### Material provided:
--*--

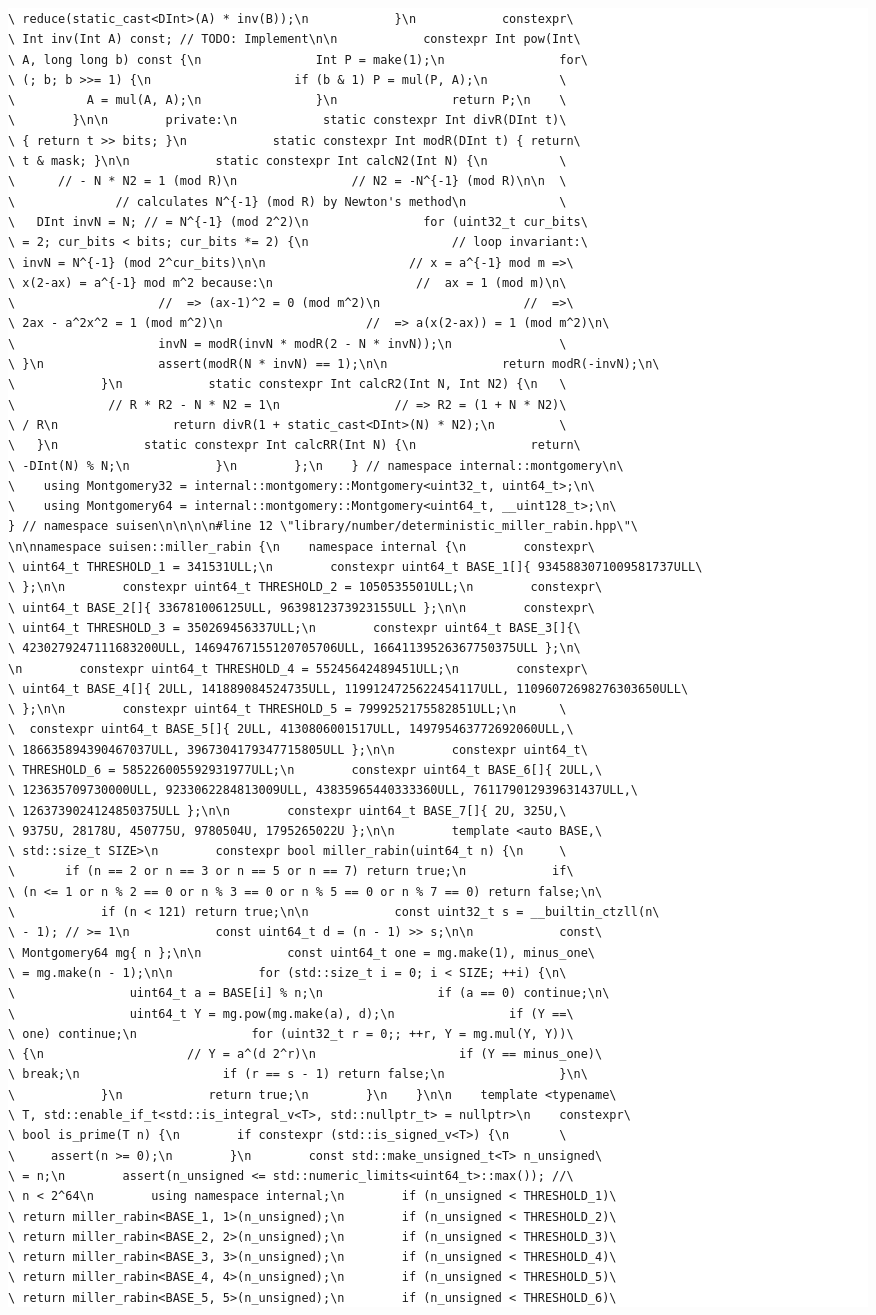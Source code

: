     \ reduce(static_cast<DInt>(A) * inv(B));\n            }\n            constexpr\
    \ Int inv(Int A) const; // TODO: Implement\n\n            constexpr Int pow(Int\
    \ A, long long b) const {\n                Int P = make(1);\n                for\
    \ (; b; b >>= 1) {\n                    if (b & 1) P = mul(P, A);\n          \
    \          A = mul(A, A);\n                }\n                return P;\n    \
    \        }\n\n        private:\n            static constexpr Int divR(DInt t)\
    \ { return t >> bits; }\n            static constexpr Int modR(DInt t) { return\
    \ t & mask; }\n\n            static constexpr Int calcN2(Int N) {\n          \
    \      // - N * N2 = 1 (mod R)\n                // N2 = -N^{-1} (mod R)\n\n  \
    \              // calculates N^{-1} (mod R) by Newton's method\n             \
    \   DInt invN = N; // = N^{-1} (mod 2^2)\n                for (uint32_t cur_bits\
    \ = 2; cur_bits < bits; cur_bits *= 2) {\n                    // loop invariant:\
    \ invN = N^{-1} (mod 2^cur_bits)\n\n                    // x = a^{-1} mod m =>\
    \ x(2-ax) = a^{-1} mod m^2 because:\n                    //  ax = 1 (mod m)\n\
    \                    //  => (ax-1)^2 = 0 (mod m^2)\n                    //  =>\
    \ 2ax - a^2x^2 = 1 (mod m^2)\n                    //  => a(x(2-ax)) = 1 (mod m^2)\n\
    \                    invN = modR(invN * modR(2 - N * invN));\n               \
    \ }\n                assert(modR(N * invN) == 1);\n\n                return modR(-invN);\n\
    \            }\n            static constexpr Int calcR2(Int N, Int N2) {\n   \
    \             // R * R2 - N * N2 = 1\n                // => R2 = (1 + N * N2)\
    \ / R\n                return divR(1 + static_cast<DInt>(N) * N2);\n         \
    \   }\n            static constexpr Int calcRR(Int N) {\n                return\
    \ -DInt(N) % N;\n            }\n        };\n    } // namespace internal::montgomery\n\
    \    using Montgomery32 = internal::montgomery::Montgomery<uint32_t, uint64_t>;\n\
    \    using Montgomery64 = internal::montgomery::Montgomery<uint64_t, __uint128_t>;\n\
    } // namespace suisen\n\n\n\n#line 12 \"library/number/deterministic_miller_rabin.hpp\"\
    \n\nnamespace suisen::miller_rabin {\n    namespace internal {\n        constexpr\
    \ uint64_t THRESHOLD_1 = 341531ULL;\n        constexpr uint64_t BASE_1[]{ 9345883071009581737ULL\
    \ };\n\n        constexpr uint64_t THRESHOLD_2 = 1050535501ULL;\n        constexpr\
    \ uint64_t BASE_2[]{ 336781006125ULL, 9639812373923155ULL };\n\n        constexpr\
    \ uint64_t THRESHOLD_3 = 350269456337ULL;\n        constexpr uint64_t BASE_3[]{\
    \ 4230279247111683200ULL, 14694767155120705706ULL, 16641139526367750375ULL };\n\
    \n        constexpr uint64_t THRESHOLD_4 = 55245642489451ULL;\n        constexpr\
    \ uint64_t BASE_4[]{ 2ULL, 141889084524735ULL, 1199124725622454117ULL, 11096072698276303650ULL\
    \ };\n\n        constexpr uint64_t THRESHOLD_5 = 7999252175582851ULL;\n      \
    \  constexpr uint64_t BASE_5[]{ 2ULL, 4130806001517ULL, 149795463772692060ULL,\
    \ 186635894390467037ULL, 3967304179347715805ULL };\n\n        constexpr uint64_t\
    \ THRESHOLD_6 = 585226005592931977ULL;\n        constexpr uint64_t BASE_6[]{ 2ULL,\
    \ 123635709730000ULL, 9233062284813009ULL, 43835965440333360ULL, 761179012939631437ULL,\
    \ 1263739024124850375ULL };\n\n        constexpr uint64_t BASE_7[]{ 2U, 325U,\
    \ 9375U, 28178U, 450775U, 9780504U, 1795265022U };\n\n        template <auto BASE,\
    \ std::size_t SIZE>\n        constexpr bool miller_rabin(uint64_t n) {\n     \
    \       if (n == 2 or n == 3 or n == 5 or n == 7) return true;\n            if\
    \ (n <= 1 or n % 2 == 0 or n % 3 == 0 or n % 5 == 0 or n % 7 == 0) return false;\n\
    \            if (n < 121) return true;\n\n            const uint32_t s = __builtin_ctzll(n\
    \ - 1); // >= 1\n            const uint64_t d = (n - 1) >> s;\n\n            const\
    \ Montgomery64 mg{ n };\n\n            const uint64_t one = mg.make(1), minus_one\
    \ = mg.make(n - 1);\n\n            for (std::size_t i = 0; i < SIZE; ++i) {\n\
    \                uint64_t a = BASE[i] % n;\n                if (a == 0) continue;\n\
    \                uint64_t Y = mg.pow(mg.make(a), d);\n                if (Y ==\
    \ one) continue;\n                for (uint32_t r = 0;; ++r, Y = mg.mul(Y, Y))\
    \ {\n                    // Y = a^(d 2^r)\n                    if (Y == minus_one)\
    \ break;\n                    if (r == s - 1) return false;\n                }\n\
    \            }\n            return true;\n        }\n    }\n\n    template <typename\
    \ T, std::enable_if_t<std::is_integral_v<T>, std::nullptr_t> = nullptr>\n    constexpr\
    \ bool is_prime(T n) {\n        if constexpr (std::is_signed_v<T>) {\n       \
    \     assert(n >= 0);\n        }\n        const std::make_unsigned_t<T> n_unsigned\
    \ = n;\n        assert(n_unsigned <= std::numeric_limits<uint64_t>::max()); //\
    \ n < 2^64\n        using namespace internal;\n        if (n_unsigned < THRESHOLD_1)\
    \ return miller_rabin<BASE_1, 1>(n_unsigned);\n        if (n_unsigned < THRESHOLD_2)\
    \ return miller_rabin<BASE_2, 2>(n_unsigned);\n        if (n_unsigned < THRESHOLD_3)\
    \ return miller_rabin<BASE_3, 3>(n_unsigned);\n        if (n_unsigned < THRESHOLD_4)\
    \ return miller_rabin<BASE_4, 4>(n_unsigned);\n        if (n_unsigned < THRESHOLD_5)\
    \ return miller_rabin<BASE_5, 5>(n_unsigned);\n        if (n_unsigned < THRESHOLD_6)\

--*--

### Goal of the exercise:
Exactness is what counts here: copy each entry as given and omit its pictures.

### Output for this exercise:
Source code

:     \ reduce(static_cast<DInt>(A) * inv(B));\n            }\n            constexpr\
    \ Int inv(Int A) const; // TODO: Implement\n\n            constexpr Int pow(Int\
    \ A, long long b) const {\n                Int P = make(1);\n                for\
    \ (; b; b >>= 1) {\n                    if (b & 1) P = mul(P, A);\n          \
    \          A = mul(A, A);\n                }\n                return P;\n    \
    \        }\n\n        private:\n            static constexpr Int divR(DInt t)\
    \ { return t >> bits; }\n            static constexpr Int modR(DInt t) { return\
    \ t & mask; }\n\n            static constexpr Int calcN2(Int N) {\n          \
    \      // - N * N2 = 1 (mod R)\n                // N2 = -N^{-1} (mod R)\n\n  \
    \              // calculates N^{-1} (mod R) by Newton's method\n             \
    \   DInt invN = N; // = N^{-1} (mod 2^2)\n                for (uint32_t cur_bits\
    \ = 2; cur_bits < bits; cur_bits *= 2) {\n                    // loop invariant:\
    \ invN = N^{-1} (mod 2^cur_bits)\n\n                    // x = a^{-1} mod m =>\
    \ x(2-ax) = a^{-1} mod m^2 because:\n                    //  ax = 1 (mod m)\n\
    \                    //  => (ax-1)^2 = 0 (mod m^2)\n                    //  =>\
    \ 2ax - a^2x^2 = 1 (mod m^2)\n                    //  => a(x(2-ax)) = 1 (mod m^2)\n\
    \                    invN = modR(invN * modR(2 - N * invN));\n               \
    \ }\n                assert(modR(N * invN) == 1);\n\n                return modR(-invN);\n\
    \            }\n            static constexpr Int calcR2(Int N, Int N2) {\n   \
    \             // R * R2 - N * N2 = 1\n                // => R2 = (1 + N * N2)\
    \ / R\n                return divR(1 + static_cast<DInt>(N) * N2);\n         \
    \   }\n            static constexpr Int calcRR(Int N) {\n                return\
    \ -DInt(N) % N;\n            }\n        };\n    } // namespace internal::montgomery\n\
    \    using Montgomery32 = internal::montgomery::Montgomery<uint32_t, uint64_t>;\n\
    \    using Montgomery64 = internal::montgomery::Montgomery<uint64_t, __uint128_t>;\n\
    } // namespace suisen\n\n\n\n#line 12 \"library/number/deterministic_miller_rabin.hpp\"\
    \n\nnamespace suisen::miller_rabin {\n    namespace internal {\n        constexpr\
    \ uint64_t THRESHOLD_1 = 341531ULL;\n        constexpr uint64_t BASE_1[]{ 9345883071009581737ULL\
    \ };\n\n        constexpr uint64_t THRESHOLD_2 = 1050535501ULL;\n        constexpr\
    \ uint64_t BASE_2[]{ 336781006125ULL, 9639812373923155ULL };\n\n        constexpr\
    \ uint64_t THRESHOLD_3 = 350269456337ULL;\n        constexpr uint64_t BASE_3[]{\
    \ 4230279247111683200ULL, 14694767155120705706ULL, 16641139526367750375ULL };\n\
    \n        constexpr uint64_t THRESHOLD_4 = 55245642489451ULL;\n        constexpr\
    \ uint64_t BASE_4[]{ 2ULL, 141889084524735ULL, 1199124725622454117ULL, 11096072698276303650ULL\
    \ };\n\n        constexpr uint64_t THRESHOLD_5 = 7999252175582851ULL;\n      \
    \  constexpr uint64_t BASE_5[]{ 2ULL, 4130806001517ULL, 149795463772692060ULL,\
    \ 186635894390467037ULL, 3967304179347715805ULL };\n\n        constexpr uint64_t\
    \ THRESHOLD_6 = 585226005592931977ULL;\n        constexpr uint64_t BASE_6[]{ 2ULL,\
    \ 123635709730000ULL, 9233062284813009ULL, 43835965440333360ULL, 761179012939631437ULL,\
    \ 1263739024124850375ULL };\n\n        constexpr uint64_t BASE_7[]{ 2U, 325U,\
    \ 9375U, 28178U, 450775U, 9780504U, 1795265022U };\n\n        template <auto BASE,\
    \ std::size_t SIZE>\n        constexpr bool miller_rabin(uint64_t n) {\n     \
    \       if (n == 2 or n == 3 or n == 5 or n == 7) return true;\n            if\
    \ (n <= 1 or n % 2 == 0 or n % 3 == 0 or n % 5 == 0 or n % 7 == 0) return false;\n\
    \            if (n < 121) return true;\n\n            const uint32_t s = __builtin_ctzll(n\
    \ - 1); // >= 1\n            const uint64_t d = (n - 1) >> s;\n\n            const\
    \ Montgomery64 mg{ n };\n\n            const uint64_t one = mg.make(1), minus_one\
    \ = mg.make(n - 1);\n\n            for (std::size_t i = 0; i < SIZE; ++i) {\n\
    \                uint64_t a = BASE[i] % n;\n                if (a == 0) continue;\n\
    \                uint64_t Y = mg.pow(mg.make(a), d);\n                if (Y ==\
    \ one) continue;\n                for (uint32_t r = 0;; ++r, Y = mg.mul(Y, Y))\
    \ {\n                    // Y = a^(d 2^r)\n                    if (Y == minus_one)\
    \ break;\n                    if (r == s - 1) return false;\n                }\n\
    \            }\n            return true;\n        }\n    }\n\n    template <typename\
    \ T, std::enable_if_t<std::is_integral_v<T>, std::nullptr_t> = nullptr>\n    constexpr\
    \ bool is_prime(T n) {\n        if constexpr (std::is_signed_v<T>) {\n       \
    \     assert(n >= 0);\n        }\n        const std::make_unsigned_t<T> n_unsigned\
    \ = n;\n        assert(n_unsigned <= std::numeric_limits<uint64_t>::max()); //\
    \ n < 2^64\n        using namespace internal;\n        if (n_unsigned < THRESHOLD_1)\
    \ return miller_rabin<BASE_1, 1>(n_unsigned);\n        if (n_unsigned < THRESHOLD_2)\
    \ return miller_rabin<BASE_2, 2>(n_unsigned);\n        if (n_unsigned < THRESHOLD_3)\
    \ return miller_rabin<BASE_3, 3>(n_unsigned);\n        if (n_unsigned < THRESHOLD_4)\
    \ return miller_rabin<BASE_4, 4>(n_unsigned);\n        if (n_unsigned < THRESHOLD_5)\
    \ return miller_rabin<BASE_5, 5>(n_unsigned);\n        if (n_unsigned < THRESHOLD_6)\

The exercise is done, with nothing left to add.